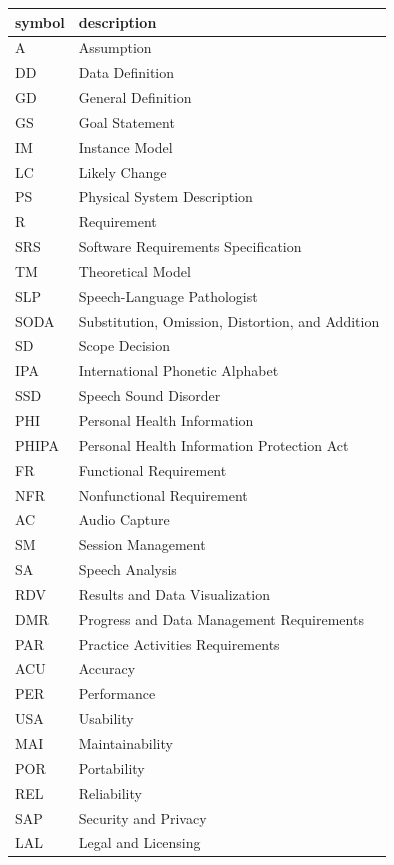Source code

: \documentclass[12pt]{article}
\begin{document}
\renewcommand{\arraystretch}{1.2}
\begin{tabular}{l l} 
  \toprule		
  \textbf{symbol} & \textbf{description}\\
  \midrule 
  A & Assumption\\
  DD & Data Definition\\
  GD & General Definition\\
  GS & Goal Statement\\
  IM & Instance Model\\
  LC & Likely Change\\
  PS & Physical System Description\\
  R & Requirement\\
  SRS & Software Requirements Specification\\
  TM & Theoretical Model\\
  SLP & Speech-Language Pathologist \\
  SODA & Substitution, Omission, Distortion, and Addition \\
  SD & Scope Decision \\
  IPA & International Phonetic Alphabet \\
  SSD & Speech Sound Disorder \\
  PHI & Personal Health Information \\
  PHIPA & Personal Health Information Protection Act \\
  FR & Functional Requirement \\
  NFR & Nonfunctional Requirement \\
  AC & Audio Capture \\
  SM & Session Management \\
  SA & Speech Analysis \\
  RDV & Results and Data Visualization \\
  DMR & Progress and Data Management Requirements\\
  PAR & Practice Activities Requirements \\
  ACU & Accuracy \\
  PER & Performance \\
  USA & Usability \\
  MAI & Maintainability \\
  POR & Portability \\
  REL & Reliability \\
  SAP & Security and Privacy \\
  LAL & Legal and Licensing \\
  \bottomrule
\end{tabular}\\
\end{document}
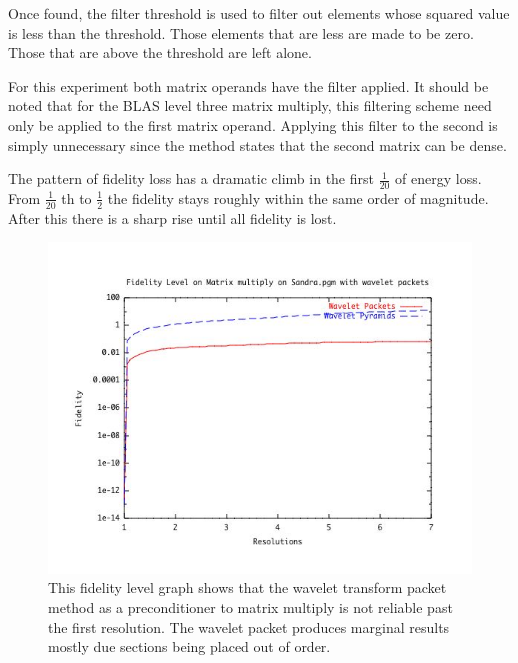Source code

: Once found, the filter threshold is used to filter out elements whose squared value is less than the threshold.  Those elements that are less are made to be zero.   Those that are above the threshold are left alone.  

For this experiment both matrix operands have the filter applied.  It should be noted that for the BLAS level three matrix multiply, this filtering scheme need only be applied to the first matrix operand.   Applying this filter to the second is simply unnecessary since the method states that the second matrix can be dense.  

The pattern of fidelity loss has a dramatic climb in the first $\frac{1}{20}$ of energy loss.  From $\frac{1}{20}$ th to $\frac{1}{2}$ the fidelity stays roughly within the same order of magnitude.  After this there is a sharp rise until all fidelity is lost.  

\begin{figure}
\includegraphics [width=7in]{sandrapyrpackresults.jpg}
\caption{This fidelity level graph shows that the wavelet transform packet method as a preconditioner to matrix multiply is not reliable past the first resolution. The wavelet packet produces marginal results mostly due sections being placed out of order.}
\label{packetresultsstraight}
\end{figure}






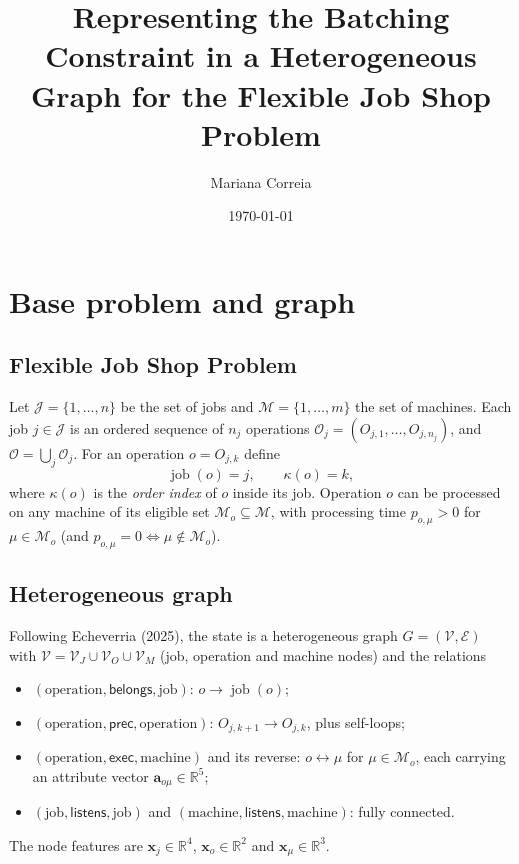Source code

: \documentclass[11pt,a4paper]{article}
\title{Representing the Batching Constraint in a Heterogeneous\\
Graph for the Flexible Job Shop Problem}
\author{Mariana Correia}
\date{\today}
\newcommand{\Jset}{\mathcal{J}}
\newcommand{\Oset}{\mathcal{O}}
\newcommand{\Mset}{\mathcal{M}}
\newcommand{\Eset}{\mathcal{E}}
\newcommand{\Vset}{\mathcal{V}}
\newcommand{\job}{\operatorname{job}}
\newcommand{\R}{\mathbb{R}}
\begin{document}
\maketitle

\section{Base problem and graph}
\label{sec:base}

\subsection{Flexible Job Shop Problem}
Let $\Jset=\{1,\dots,n\}$ be the set of jobs and $\Mset=\{1,\dots,m\}$ the set of
machines. Each job $j\in\Jset$ is an ordered sequence of $n_j$ operations
$\Oset_j=(O_{j,1},\dots,O_{j,n_j})$, and $\Oset=\bigcup_{j}\Oset_j$.
For an operation $o=O_{j,k}$ define
\begin{equation}
  \job(o)=j, \qquad \kappa(o)=k,
\end{equation}
where $\kappa(o)$ is the \emph{order index} of $o$ inside its job.
Operation $o$ can be processed on any machine of its eligible set
$\Mset_o\subseteq\Mset$, with processing time $p_{o,\mu}>0$ for $\mu\in\Mset_o$
(and $p_{o,\mu}=0 \Leftrightarrow \mu\notin\Mset_o$).

\subsection{Heterogeneous graph}
Following Echeverria (2025), the state is a heterogeneous graph
$G=(\Vset,\Eset)$ with
$\Vset=\Vset_J\cup\Vset_O\cup\Vset_M$ (job, operation and machine nodes) and the
relations
\begin{itemize}
  \item $(\text{operation},\textsf{belongs},\text{job})$: $o\to\job(o)$;
  \item $(\text{operation},\textsf{prec},\text{operation})$: $O_{j,k+1}\to O_{j,k}$, plus self-loops;
  \item $(\text{operation},\textsf{exec},\text{machine})$ and its reverse: $o\leftrightarrow\mu$ for $\mu\in\Mset_o$, each carrying an attribute vector $\mathbf{a}_{o\mu}\in\R^5$;
  \item $(\text{job},\textsf{listens},\text{job})$ and $(\text{machine},\textsf{listens},\text{machine})$: fully connected.
\end{itemize}
The node features are $\mathbf{x}_j\in\R^4$, $\mathbf{x}_o\in\R^2$ and $\mathbf{x}_\mu\in\R^3$.
\end{document}
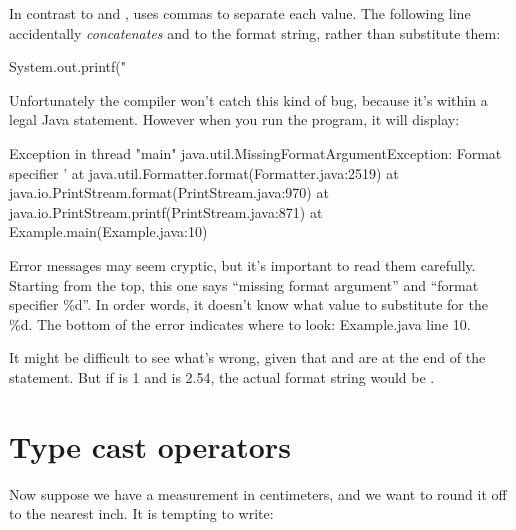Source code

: In contrast to  and ,  uses commas to separate each value.
The following line accidentally {\em concatenates}  and  to the format string, rather than substitute them:

\begin{code}
System.out.printf("%
\end{code}

Unfortunately the compiler won't catch this kind of bug, because it's within a legal Java statement.
However when you run the program, it will display:


\begin{small}
\begin{stdout}
Exception in thread "main" java.util.MissingFormatArgumentException:
Format specifier '%
    at java.util.Formatter.format(Formatter.java:2519)
    at java.io.PrintStream.format(PrintStream.java:970)
    at java.io.PrintStream.printf(PrintStream.java:871)
    at Example.main(Example.java:10)
\end{stdout}
\end{small}

Error messages may seem cryptic, but it's important to read them carefully.
Starting from the top, this one says ``missing format argument'' and ``format specifier \%d''.
In order words, it doesn't know what value to substitute for the \%d.
The bottom of the error indicates where to look: Example.java line 10.

It might be difficult to see what's wrong, given that  and  are at the end of the  statement.
But if  is 1 and  is 2.54, the actual format string would be .


\section{Type cast operators}

Now suppose we have a measurement in centimeters, and we want to round it off to the nearest inch.
It is tempting to write:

**Work item**
Tally the lines of the material above that include the string "label", then give only the tally.

**Response area**
2